The scoreline: 6-1, 4-6, 6-4, 6-7(5), 6-1 only partially tells the story of what unfolded on Philippe-Chatrier. Zverev began with surgical authority, racing through the opener as if the occasion held no weight. But Cobolli, the tenacious 23-year-old from Rome, refused to fold. He grew bolder with each exchange, leveled the match in the second set, and pushed the contest to a nerve-shredding fourth-set tiebreak that swung the momentum dramatically.
When the deciding fifth set began, however, a different Zverev took the court: composed, calculating, and ruthless. He broke Cobolli’s serve twice in quick succession, surged to 4-0, and never looked back. The match ended when Cobolli’s overhead sailed long, and Zverev collapsed onto the red clay, face buried in his hands, tears streaming freely.

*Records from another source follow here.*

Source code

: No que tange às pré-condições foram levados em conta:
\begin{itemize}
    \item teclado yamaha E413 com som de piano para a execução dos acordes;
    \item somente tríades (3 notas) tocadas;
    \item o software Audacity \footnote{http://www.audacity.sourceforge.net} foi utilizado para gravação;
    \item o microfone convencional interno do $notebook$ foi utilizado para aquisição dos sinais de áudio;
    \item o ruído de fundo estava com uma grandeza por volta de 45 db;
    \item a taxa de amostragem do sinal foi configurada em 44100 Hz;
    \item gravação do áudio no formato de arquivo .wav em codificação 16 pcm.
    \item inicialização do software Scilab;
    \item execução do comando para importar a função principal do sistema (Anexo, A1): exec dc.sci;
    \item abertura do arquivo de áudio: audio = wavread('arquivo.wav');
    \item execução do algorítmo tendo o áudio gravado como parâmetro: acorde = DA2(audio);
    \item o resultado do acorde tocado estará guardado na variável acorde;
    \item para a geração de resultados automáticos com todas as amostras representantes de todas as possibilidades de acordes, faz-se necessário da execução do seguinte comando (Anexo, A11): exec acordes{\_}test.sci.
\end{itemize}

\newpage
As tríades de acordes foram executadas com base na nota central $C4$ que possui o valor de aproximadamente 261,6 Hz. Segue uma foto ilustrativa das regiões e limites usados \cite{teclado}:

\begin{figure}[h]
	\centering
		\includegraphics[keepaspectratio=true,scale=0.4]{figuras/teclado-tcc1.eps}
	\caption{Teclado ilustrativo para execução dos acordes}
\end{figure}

“This trophy for me is very important, because if I would have lost this one, the self-belief would have gone down a lot,” Zverev admitted after his five-set victory over Flavio Cobolli. “But now that I’ve won it, I feel like I can do it again.”
It was the same court where he had fractured his ankle in agony during the 2022 semifinals. The same court where he surrendered a two-set lead to Carlos Alcaraz in 2024. Those memories made Sunday’s moment feel almost poetic.
Germany had not produced a Grand Slam champion since Boris Becker’s triumph in Melbourne thirty years ago. That drought is now history.
Zverev held the trophy aloft and roared. Somewhere in the crowd, a group of fans spelled out his childhood nickname: Sascha. He had earned every letter.